Defensin‐neurotoxin dyad in a basally branching metazoan sea anemone

Recent studies suggest that vertebrate and invertebrate defensins have evolved from two independent ancestors, and that both defensins could share origins with animal toxins. Here, we purified novel sea anemone neurotoxin ( BDS )‐like antimicrobial peptides ( AMP s)—Crassicorin‐I and its putative homolog (Crassicorin‐ II )—from the pharynx extract of an anthozoan sea anemone ( Urticina crassicornis ). Based on structural analyses and cDNA cloning, mature Crassicorin‐I represents a cationic AMP likely generated from a precursor and comprising 40 amino acid residues, including six cysteines forming three intramolecular disulfide bonds.

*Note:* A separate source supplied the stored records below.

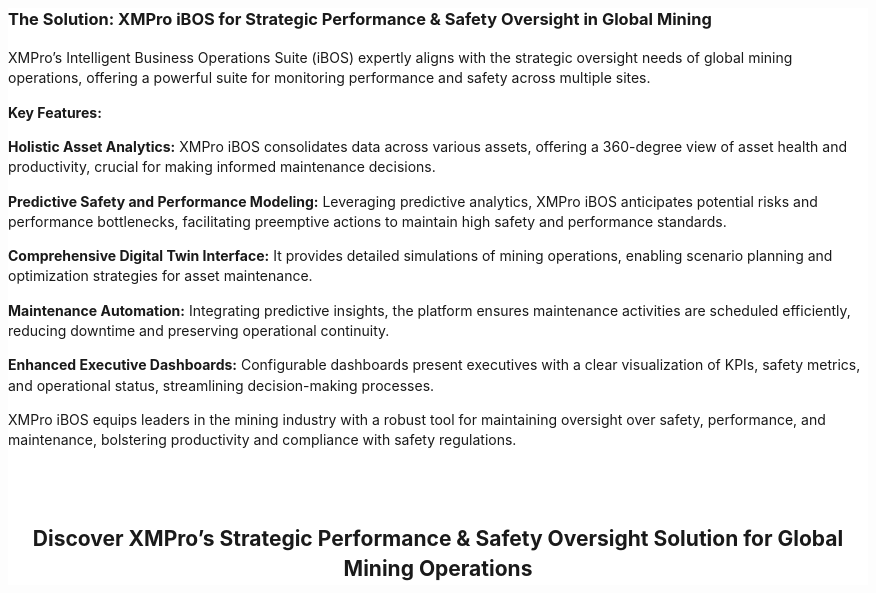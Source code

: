 <div class="col medium-12 small-12 large-6" id="col-1848677354">

<div class="col-inner">
<h3><strong>The Solution: XMPro iBOS for Strategic Performance &amp; Safety Oversight in Global Mining</strong></h3>
<p>XMPro’s Intelligent Business Operations Suite (iBOS) expertly aligns with the strategic oversight needs of global mining operations, offering a powerful suite for monitoring performance and safety across multiple sites.</p>
<p><strong>Key Features:</strong></p>
<p><strong>Holistic Asset Analytics:</strong> XMPro iBOS consolidates data across various assets, offering a 360-degree view of asset health and productivity, crucial for making informed maintenance decisions.</p>
<p><strong>Predictive Safety and Performance Modeling:</strong> Leveraging predictive analytics, XMPro iBOS anticipates potential risks and performance bottlenecks, facilitating preemptive actions to maintain high safety and performance standards.</p>
<p><strong>Comprehensive Digital Twin Interface:</strong> It provides detailed simulations of mining operations, enabling scenario planning and optimization strategies for asset maintenance.</p>
<p><strong>Maintenance Automation:</strong> Integrating predictive insights, the platform ensures maintenance activities are scheduled efficiently, reducing downtime and preserving operational continuity.</p>
<p><strong>Enhanced Executive Dashboards:</strong> Configurable dashboards present executives with a clear visualization of KPIs, safety metrics, and operational status, streamlining decision-making processes.</p>
<p>XMPro iBOS equips leaders in the mining industry with a robust tool for maintaining oversight over safety, performance, and maintenance, bolstering productivity and compliance with safety regulations.</p>
</div>
</div>
</div>

<div class="row" id="row-1934832953">

<div class="col small-12 large-12" id="col-26046998">

<div class="col-inner">

<div class="gap-element clearfix" id="gap-399032513" style="display:block; height:auto;">
<style>
#gap-399032513 {
  padding-top: 30px;
}
</style>
</div>

<div class="text-center">
<div class="is-divider divider clearfix"></div></div>

<div class="text" id="text-751366593">
<h2><strong>Discover XMPro’s </strong><strong>Strategic Performance &amp; Safety Oversight Solution for Global Mining Operations</strong></h2>
<style>
#text-751366593 {
  text-align: center;
}
</style>
</div>
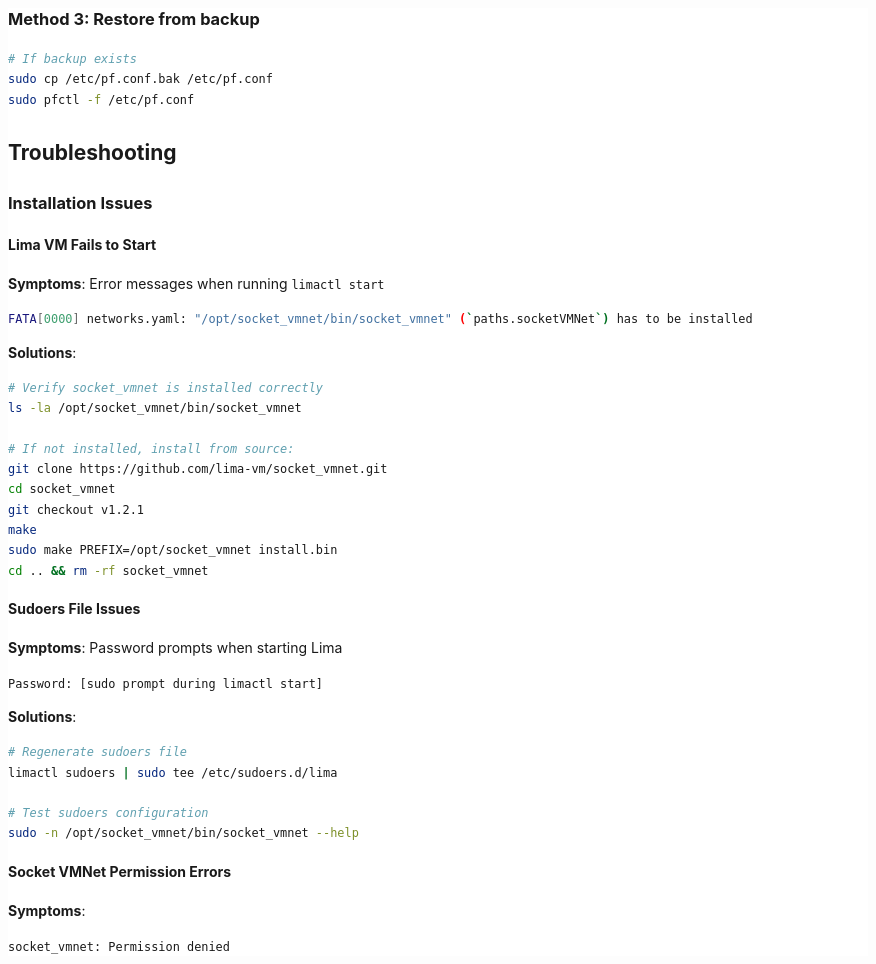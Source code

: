 ### Method 3: Restore from backup

```bash
# If backup exists
sudo cp /etc/pf.conf.bak /etc/pf.conf
sudo pfctl -f /etc/pf.conf
```

## Troubleshooting

### Installation Issues

#### Lima VM Fails to Start

**Symptoms**: Error messages when running `limactl start`
```bash
FATA[0000] networks.yaml: "/opt/socket_vmnet/bin/socket_vmnet" (`paths.socketVMNet`) has to be installed
```

**Solutions**:
```bash
# Verify socket_vmnet is installed correctly
ls -la /opt/socket_vmnet/bin/socket_vmnet

# If not installed, install from source:
git clone https://github.com/lima-vm/socket_vmnet.git
cd socket_vmnet
git checkout v1.2.1
make
sudo make PREFIX=/opt/socket_vmnet install.bin
cd .. && rm -rf socket_vmnet
```

#### Sudoers File Issues

**Symptoms**: Password prompts when starting Lima
```bash
Password: [sudo prompt during limactl start]
```

**Solutions**:
```bash
# Regenerate sudoers file
limactl sudoers | sudo tee /etc/sudoers.d/lima

# Test sudoers configuration
sudo -n /opt/socket_vmnet/bin/socket_vmnet --help
```

#### Socket VMNet Permission Errors

**Symptoms**: 
```bash
socket_vmnet: Permission denied
```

Recombinant Crassicorin‐I produced in a heterologous bacterial‐expression system displayed antimicrobial activity against both a gram‐positive bacterium ( Bacillus subtilis ) and gram‐negative bacteria ( Escherichia coli and Salmonella enterica ). The Crassicorin‐I transcript was upregulated by immune challenge, suggesting its involvement in defense mechanisms against infectious pathogens in sea anemone. Sequence alignment and three‐dimensional molecular modeling revealed that Crassicorin‐I exhibits high degrees of structural similarity to sea anemone neurotoxins that share β‐defensin fold which is found in vertebrate defensins and invertebrate big‐defensins. Consistent with its structural similarity to neurotoxins, Crassicorin‐I exhibited paralytic activity toward a crustacean. These findings motivated our investigation and subsequent discovery of antimicrobial activity from other known sea anemone neurotoxins, such as APET x1 and ShK. Collectively, our work signified that Crassicorin‐I is the first AMP identified from a sea anemone and provided evidence of a functional linkage between AMP s and neurotoxins in a basally branching metazoan.